EXERCISE INPUTS:
-- Opening Marker --

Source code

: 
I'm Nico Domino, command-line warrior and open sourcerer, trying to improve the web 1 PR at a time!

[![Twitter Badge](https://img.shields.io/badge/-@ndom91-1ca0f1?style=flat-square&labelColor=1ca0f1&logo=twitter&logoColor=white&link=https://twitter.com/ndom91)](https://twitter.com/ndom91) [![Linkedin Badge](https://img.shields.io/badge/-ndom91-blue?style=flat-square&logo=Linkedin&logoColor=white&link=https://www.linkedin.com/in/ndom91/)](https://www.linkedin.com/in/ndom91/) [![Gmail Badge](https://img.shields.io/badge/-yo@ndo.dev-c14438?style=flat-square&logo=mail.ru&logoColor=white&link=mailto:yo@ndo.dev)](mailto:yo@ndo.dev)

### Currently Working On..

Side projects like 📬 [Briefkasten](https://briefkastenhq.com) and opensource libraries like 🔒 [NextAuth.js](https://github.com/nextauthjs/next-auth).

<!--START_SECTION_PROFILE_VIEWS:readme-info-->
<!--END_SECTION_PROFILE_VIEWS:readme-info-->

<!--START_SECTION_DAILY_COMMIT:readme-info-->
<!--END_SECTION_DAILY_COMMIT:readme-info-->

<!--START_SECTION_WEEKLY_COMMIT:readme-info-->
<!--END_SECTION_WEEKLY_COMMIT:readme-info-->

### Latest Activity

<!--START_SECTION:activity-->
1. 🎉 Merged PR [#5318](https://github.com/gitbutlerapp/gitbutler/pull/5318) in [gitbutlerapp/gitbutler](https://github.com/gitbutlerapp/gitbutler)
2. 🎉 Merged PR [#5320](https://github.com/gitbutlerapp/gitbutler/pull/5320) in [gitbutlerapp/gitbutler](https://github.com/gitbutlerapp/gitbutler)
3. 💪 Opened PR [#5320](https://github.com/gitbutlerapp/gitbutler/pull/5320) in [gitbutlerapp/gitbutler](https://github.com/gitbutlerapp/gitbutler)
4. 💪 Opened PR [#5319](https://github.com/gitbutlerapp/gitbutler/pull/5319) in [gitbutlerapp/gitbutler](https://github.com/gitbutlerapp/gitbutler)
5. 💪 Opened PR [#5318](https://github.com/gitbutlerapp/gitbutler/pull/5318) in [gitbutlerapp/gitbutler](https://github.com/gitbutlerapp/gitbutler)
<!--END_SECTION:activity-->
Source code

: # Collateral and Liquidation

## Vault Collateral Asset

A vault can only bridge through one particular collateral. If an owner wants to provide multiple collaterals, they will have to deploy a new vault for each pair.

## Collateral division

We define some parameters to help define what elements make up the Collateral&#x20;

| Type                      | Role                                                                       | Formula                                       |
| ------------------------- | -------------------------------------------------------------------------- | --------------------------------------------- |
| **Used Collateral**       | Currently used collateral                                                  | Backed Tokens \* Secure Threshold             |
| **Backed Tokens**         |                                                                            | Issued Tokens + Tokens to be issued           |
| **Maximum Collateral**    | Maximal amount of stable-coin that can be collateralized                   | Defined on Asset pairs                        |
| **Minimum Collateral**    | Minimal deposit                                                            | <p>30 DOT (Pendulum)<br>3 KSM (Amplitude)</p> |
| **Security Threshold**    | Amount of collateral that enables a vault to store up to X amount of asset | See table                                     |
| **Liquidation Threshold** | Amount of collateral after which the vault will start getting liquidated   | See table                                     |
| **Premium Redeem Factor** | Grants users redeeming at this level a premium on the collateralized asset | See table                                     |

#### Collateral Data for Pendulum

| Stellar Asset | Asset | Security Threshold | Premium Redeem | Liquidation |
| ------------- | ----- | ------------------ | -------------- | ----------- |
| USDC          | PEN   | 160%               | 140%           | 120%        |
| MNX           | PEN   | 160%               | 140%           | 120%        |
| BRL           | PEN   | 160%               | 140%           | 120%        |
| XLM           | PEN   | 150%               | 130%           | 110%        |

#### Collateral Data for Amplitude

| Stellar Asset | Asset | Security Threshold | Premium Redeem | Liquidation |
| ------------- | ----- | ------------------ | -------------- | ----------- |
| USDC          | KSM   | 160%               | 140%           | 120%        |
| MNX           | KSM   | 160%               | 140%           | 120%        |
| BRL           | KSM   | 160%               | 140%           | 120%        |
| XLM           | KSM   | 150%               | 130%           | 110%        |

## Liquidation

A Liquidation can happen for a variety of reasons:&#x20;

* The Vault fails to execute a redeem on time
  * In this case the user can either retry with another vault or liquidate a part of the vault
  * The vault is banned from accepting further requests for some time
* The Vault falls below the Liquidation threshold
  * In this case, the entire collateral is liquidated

-- Closing Marker --

Restate the whole set of entries exactly.

EXERCISE ANSWER:
Source code

: 
I'm Nico Domino, command-line warrior and open sourcerer, trying to improve the web 1 PR at a time!

[![Twitter Badge](https://img.shields.io/badge/-@ndom91-1ca0f1?style=flat-square&labelColor=1ca0f1&logo=twitter&logoColor=white&link=https://twitter.com/ndom91)](https://twitter.com/ndom91) [![Linkedin Badge](https://img.shields.io/badge/-ndom91-blue?style=flat-square&logo=Linkedin&logoColor=white&link=https://www.linkedin.com/in/ndom91/)](https://www.linkedin.com/in/ndom91/) [![Gmail Badge](https://img.shields.io/badge/-yo@ndo.dev-c14438?style=flat-square&logo=mail.ru&logoColor=white&link=mailto:yo@ndo.dev)](mailto:yo@ndo.dev)

### Currently Working On..

Side projects like 📬 [Briefkasten](https://briefkastenhq.com) and opensource libraries like 🔒 [NextAuth.js](https://github.com/nextauthjs/next-auth).

<!--START_SECTION_PROFILE_VIEWS:readme-info-->
<!--END_SECTION_PROFILE_VIEWS:readme-info-->

<!--START_SECTION_DAILY_COMMIT:readme-info-->
<!--END_SECTION_DAILY_COMMIT:readme-info-->

<!--START_SECTION_WEEKLY_COMMIT:readme-info-->
<!--END_SECTION_WEEKLY_COMMIT:readme-info-->

### Latest Activity

<!--START_SECTION:activity-->
1. 🎉 Merged PR [#5318](https://github.com/gitbutlerapp/gitbutler/pull/5318) in [gitbutlerapp/gitbutler](https://github.com/gitbutlerapp/gitbutler)
2. 🎉 Merged PR [#5320](https://github.com/gitbutlerapp/gitbutler/pull/5320) in [gitbutlerapp/gitbutler](https://github.com/gitbutlerapp/gitbutler)
3. 💪 Opened PR [#5320](https://github.com/gitbutlerapp/gitbutler/pull/5320) in [gitbutlerapp/gitbutler](https://github.com/gitbutlerapp/gitbutler)
4. 💪 Opened PR [#5319](https://github.com/gitbutlerapp/gitbutler/pull/5319) in [gitbutlerapp/gitbutler](https://github.com/gitbutlerapp/gitbutler)
5. 💪 Opened PR [#5318](https://github.com/gitbutlerapp/gitbutler/pull/5318) in [gitbutlerapp/gitbutler](https://github.com/gitbutlerapp/gitbutler)
<!--END_SECTION:activity-->
Source code

: # Collateral and Liquidation

## Vault Collateral Asset

A vault can only bridge through one particular collateral. If an owner wants to provide multiple collaterals, they will have to deploy a new vault for each pair.

## Collateral division

We define some parameters to help define what elements make up the Collateral&#x20;

| Type                      | Role                                                                       | Formula                                       |
| ------------------------- | -------------------------------------------------------------------------- | --------------------------------------------- |
| **Used Collateral**       | Currently used collateral                                                  | Backed Tokens \* Secure Threshold             |
| **Backed Tokens**         |                                                                            | Issued Tokens + Tokens to be issued           |
| **Maximum Collateral**    | Maximal amount of stable-coin that can be collateralized                   | Defined on Asset pairs                        |
| **Minimum Collateral**    | Minimal deposit                                                            | <p>30 DOT (Pendulum)<br>3 KSM (Amplitude)</p> |
| **Security Threshold**    | Amount of collateral that enables a vault to store up to X amount of asset | See table                                     |
| **Liquidation Threshold** | Amount of collateral after which the vault will start getting liquidated   | See table                                     |
| **Premium Redeem Factor** | Grants users redeeming at this level a premium on the collateralized asset | See table                                     |

#### Collateral Data for Pendulum

| Stellar Asset | Asset | Security Threshold | Premium Redeem | Liquidation |
| ------------- | ----- | ------------------ | -------------- | ----------- |
| USDC          | PEN   | 160%               | 140%           | 120%        |
| MNX           | PEN   | 160%               | 140%           | 120%        |
| BRL           | PEN   | 160%               | 140%           | 120%        |
| XLM           | PEN   | 150%               | 130%           | 110%        |

#### Collateral Data for Amplitude

| Stellar Asset | Asset | Security Threshold | Premium Redeem | Liquidation |
| ------------- | ----- | ------------------ | -------------- | ----------- |
| USDC          | KSM   | 160%               | 140%           | 120%        |
| MNX           | KSM   | 160%               | 140%           | 120%        |
| BRL           | KSM   | 160%               | 140%           | 120%        |
| XLM           | KSM   | 150%               | 130%           | 110%        |

## Liquidation

A Liquidation can happen for a variety of reasons:&#x20;

* The Vault fails to execute a redeem on time
  * In this case the user can either retry with another vault or liquidate a part of the vault
  * The vault is banned from accepting further requests for some time
* The Vault falls below the Liquidation threshold
  * In this case, the entire collateral is liquidated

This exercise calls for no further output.